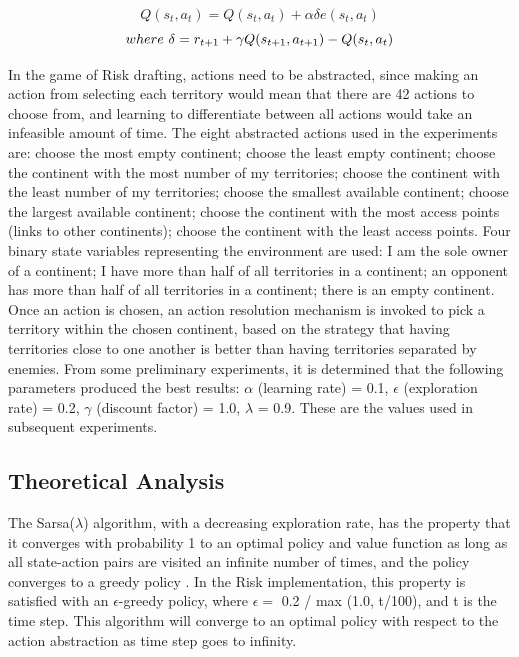 \documentclass[letterpaper]{article}
\numberwithin{equation}{section}
\numberwithin{theorem}{section}
\numberwithin{lemma}{section}
\numberwithin{df}{section}
\begin{document}
\[ Q(s_t, a_t) = Q(s_t, a_t) + {\alpha} {\delta} e(s_t, a_t) \]
\[ where \ {\delta} = r_{t+1} + \\ {\gamma}Q(s_{t+1}, a_{t+1}) - Q(s_t, a_t) \]

In the game of Risk drafting, actions need to be abstracted, since making an action from selecting each territory would mean that there are 42 actions to choose from, and learning to differentiate between all actions would take an infeasible amount of time.  The eight abstracted actions used in the experiments are: choose the most empty continent; choose the least empty continent; choose the continent with the most number of my territories; choose the continent with the least number of my territories; choose the smallest available continent; choose the largest available continent; choose the continent with the most access points (links to other continents); choose the continent with the least access points.  Four binary state variables representing the environment are used: I am the sole owner of a continent; I have more than half of all territories in a continent; an opponent has more than half of all territories in a continent; there is an empty continent.  Once an action is chosen, an action resolution mechanism is invoked to pick a territory within the chosen continent, based on the strategy that having territories close to one another is better than having territories separated by enemies.
From some preliminary experiments, it is determined that the following parameters produced the best results: $\alpha$ (learning rate) = 0.1, $\epsilon$ (exploration rate) = 0.2, $\gamma$ (discount factor) = 1.0, $\lambda$ = 0.9.  These are the values used in subsequent experiments.

\subsection{Theoretical Analysis}

The Sarsa($\lambda$) algorithm, with a decreasing exploration rate, has the property that it converges with probability 1 to an optimal policy and value function as long as all state-action pairs are visited an infinite number of times, and the policy converges to a greedy policy  \cite{SuttonBarto1998}.  In the Risk implementation, this property is satisfied with an $\epsilon$-greedy policy, where $\epsilon =$ 0.2 / max (1.0, t/100), and t is the time step.  This algorithm will converge to an optimal policy with respect to the action abstraction as time step goes to infinity. 
\end{document}
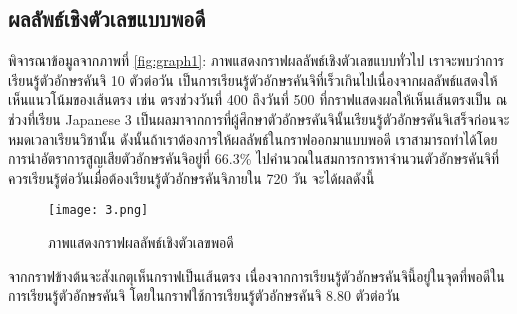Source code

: \documentclass{article}
\begin{document}
\subsection{ผลลัพธ์เชิงตัวเลขแบบพอดี}
พิจารณาข้อมูลจากภาพที่ \ref{fig:graph1}: ภาพแสดงกราฟผลลัพธ์เชิงตัวเลขแบบทั่วไป เราจะพบว่าการเรียนรู้ตัวอักษรคันจิ 10 ตัวต่อวัน เป็นการเรียนรู้ตัวอักษรคันจิที่เร็วเกินไปเนื่องจากผลลัพธ์แสดงให้เห็นแนวโน้มของเส้นตรง เช่น ตรงช่วงวันที่ 400 ถึงวันที่ 500 ที่กราฟแสดงผลให้เห็นเส้นตรงเป็น ณ ช่วงที่เรียน Japanese 3 เป็นผลมาจากการที่ผู้ศึกษาตัวอักษรคันจินั้นเรียนรู้ตัวอักษรคันจิเสร็จก่อนจะหมดเวลาเรียนวิชานั้น ดังนั้นถ้าเราต้องการให้ผลลัพธ์ในกราฟออกมาแบบพอดี เราสามารถทำได้โดยการนำอัตราการสูญเสียตัวอักษรคันจิอยู่ที่ 66.3\%\cite{ebbinghaus1913memory} ไปคำนวณในสมการการหาจำนวนตัวอักษรคันจิที่ควรเรียนรู้ต่อวันเมื่อต้องเรียนรู้ตัวอักษรคันจิภายใน 720 วัน จะได้ผลดังนี้ 

\begin{figure}[h!]
\centering
\texttt{[image: 3.png]}
\caption{ภาพแสดงกราฟผลลัพธ์เชิงตัวเลขพอดี}
\label{fig:graph2}
\end{figure}

จากกราฟข้างต้นจะสังเกตุเห็นกราฟเป็นเส้นตรง เนื่องจากการเรียนรู้ตัวอักษรคันจินี้อยู่ในจุดที่พอดีในการเรียนรู้ตัวอักษรคันจิ โดยในกราฟใช้การเรียนรู้ตัวอักษรคันจิ 8.80 ตัวต่อวัน
\end{document}
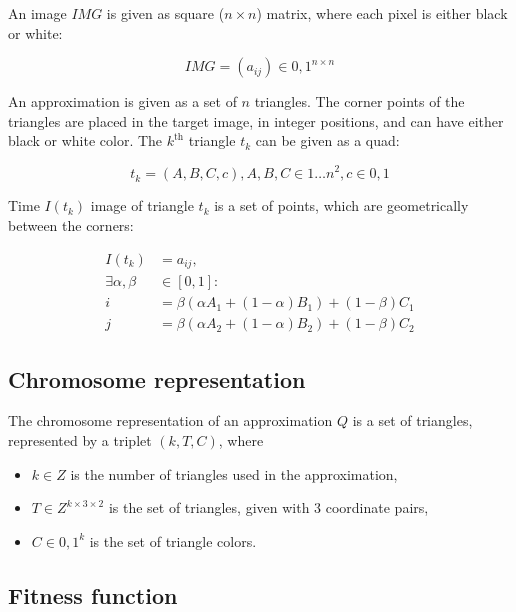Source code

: \documentclass[conference]{IEEEtran}
\begin{document}
An image $IMG$ is given as square ($n \times n$) matrix, where each pixel is
either black or white:

\begin{equation}
	IMG = (a_{ij}) \in {0,1}^{n \times n}
\end{equation}

An approximation is given as a set of $n$ triangles. The corner points of
the triangles are placed in the target image, in integer positions,
and can have either black or white color. The $k^\text{th}$ triangle
$t_k$ can be given as a quad:

\begin{equation}
	t_k = (A, B, C, c), A, B, C \in {1 \dots n}^2, c \in {0, 1}
\end{equation}

Time $I(t_k)$ image of triangle $t_k$ is a set of points, which are geometrically
between the corners:

\begin{equation}
	\begin{split}
	I(t_k) &= {a_{ij}},\\
	\exists \alpha, \beta &\in [0, 1]:\\
	i &= \beta(\alpha A_1 + (1-\alpha)B_1)+(1-\beta)C_1\\
	j &= \beta(\alpha A_2 + (1-\alpha)B_2)+(1-\beta)C_2
	\end{split}
\end{equation}

\subsection{Chromosome representation}

The chromosome representation of an approximation $Q$ is
a set of triangles, represented by a triplet $(k, T, C)$, where

\begin{itemize}

	\item{$k \in Z$ is the number of triangles used in the approximation,}

	\item{$T \in Z^{k \times 3 \times 2}$ is the set of triangles,
	given with 3 coordinate pairs,}

	\item{$C \in {0,1}^k$ is the set of triangle colors.}

\end{itemize}

\subsection{Fitness function}
\end{document}
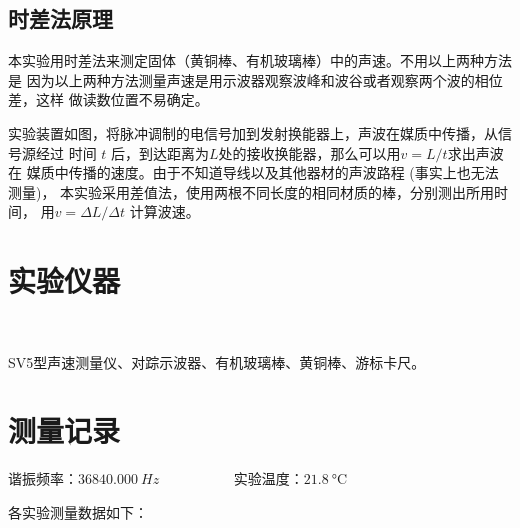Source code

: \documentclass{article}
\begin{document}
\subsection*{时差法原理}
本实验用时差法来测定固体（黄铜棒、有机玻璃棒）中的声速。不用以上两种方法是
因为以上两种方法测量声速是用示波器观察波峰和波谷或者观察两个波的相位差，这样
做读数位置不易确定。

实验装置如图，将脉冲调制的电信号加到发射换能器上，声波在媒质中传播，从信号源经过
时间 $t$ 后，到达距离为$L$处的接收换能器，那么可以用$v=L / t$求出声波在
媒质中传播的速度。由于不知道导线以及其他器材的声波路程 (事实上也无法测量)，
本实验采用差值法，使用两根不同长度的相同材质的棒，分别测出所用时间，
用$v=\Delta L / \Delta t$ 计算波速。
\newpage

\section*{实验仪器}
\

SV5型声速测量仪、对踪示波器、有机玻璃棒、黄铜棒、游标卡尺。
\section*{测量记录}
谐振频率：$\SI{36840.000}{Hz}$ \ \ \ \ \ \ \ \ \ \   实验温度：$\SI{21.8}{\degreeCelsius}$

各实验测量数据如下：
\end{document}
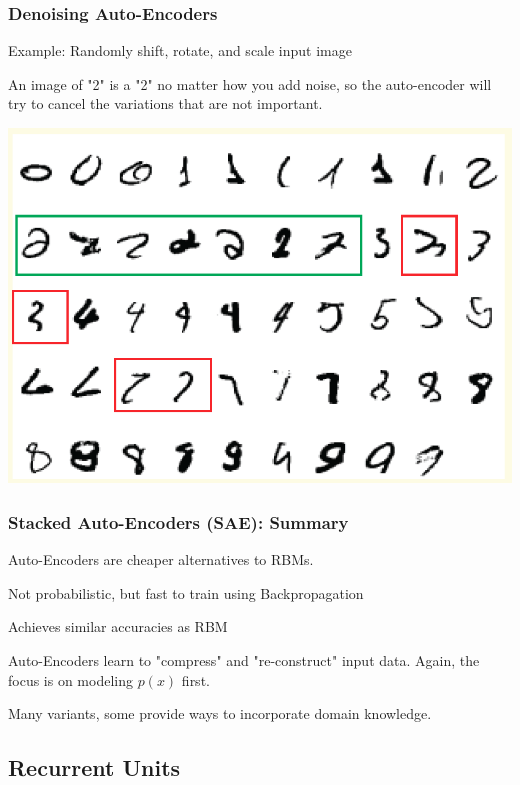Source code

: \begin{frame}
\frametitle{Denoising Auto-Encoders}
\bi
\item Example: Randomly shift, rotate, and scale input image
\item An image of "2" is a "2" no matter how you add noise, so the auto-encoder will try to cancel the variations that are not important. 
\ei
\centerline{\includegraphics[scale=0.19]{figs/digit2}}
\end{frame}

\begin{frame}
\frametitle{Stacked Auto-Encoders (SAE): Summary}
\be
\item Auto-Encoders are cheaper alternatives to RBMs.
	\bi
	\item Not probabilistic, but fast to train using Backpropagation
	\item Achieves similar accuracies as RBM \cite{bengio06greedy}
	\ei
\pause
\item Auto-Encoders learn to "compress" and "re-construct" input data. Again, the focus is on modeling $p(x)$ first.  \pause
\item Many variants, some provide ways to incorporate domain knowledge.
\ee
\end{frame}


\subsection[Recurrent Units]{Recurrent Units}

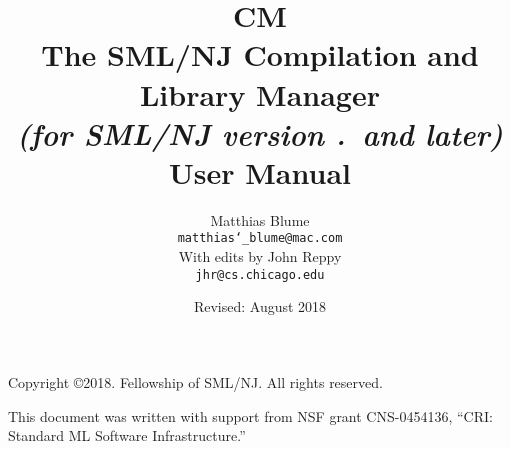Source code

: \documentclass[titlepage,letterpaper]{report}
\author{
  Matthias Blume \\
  \texttt{matthias\char`\_blume@mac.com}\\[0.5em]
  With edits by John Reppy\\
  \texttt{jhr@cs.chicago.edu}}
\date{Revised: August 2018}
\title{
  \textbf{CM}\\
  The SML/NJ Compilation and Library Manager \\
  \textit{\small (for SML/NJ version \smlmj.\smlmn~and later)} \\
  User Manual
}
\begin{document}



\maketitle

\phantom{.}
\thispagestyle{empty}

\noindent Copyright \copyright{}2018.  Fellowship of SML/NJ.  All rights reserved.

\vskip 12pt
\noindent This document was written with support from NSF grant CNS-0454136,
``CRI: Standard ML Software Infrastructure.''

\pagebreak

\tableofcontents

\pagebreak



















\pagebreak



\pagebreak

\appendix









\end{document}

**Task statement**
From the first line of the entries above down to the line holding "Q(s_t, a_t) \]", quote each line exactly and nothing else, skipping pictures.

**Reply to the task**
 \documentclass[letterpaper]{article}
\numberwithin{equation}{section}
\numberwithin{theorem}{section}
\numberwithin{lemma}{section}
\numberwithin{df}{section}
\begin{document}
\[ Q(s_t, a_t) = Q(s_t, a_t) + {\alpha} {\delta} e(s_t, a_t) \]
\[ where \ {\delta} = r_{t+1} + \\ {\gamma}Q(s_{t+1}, a_{t+1}) - Q(s_t, a_t) \]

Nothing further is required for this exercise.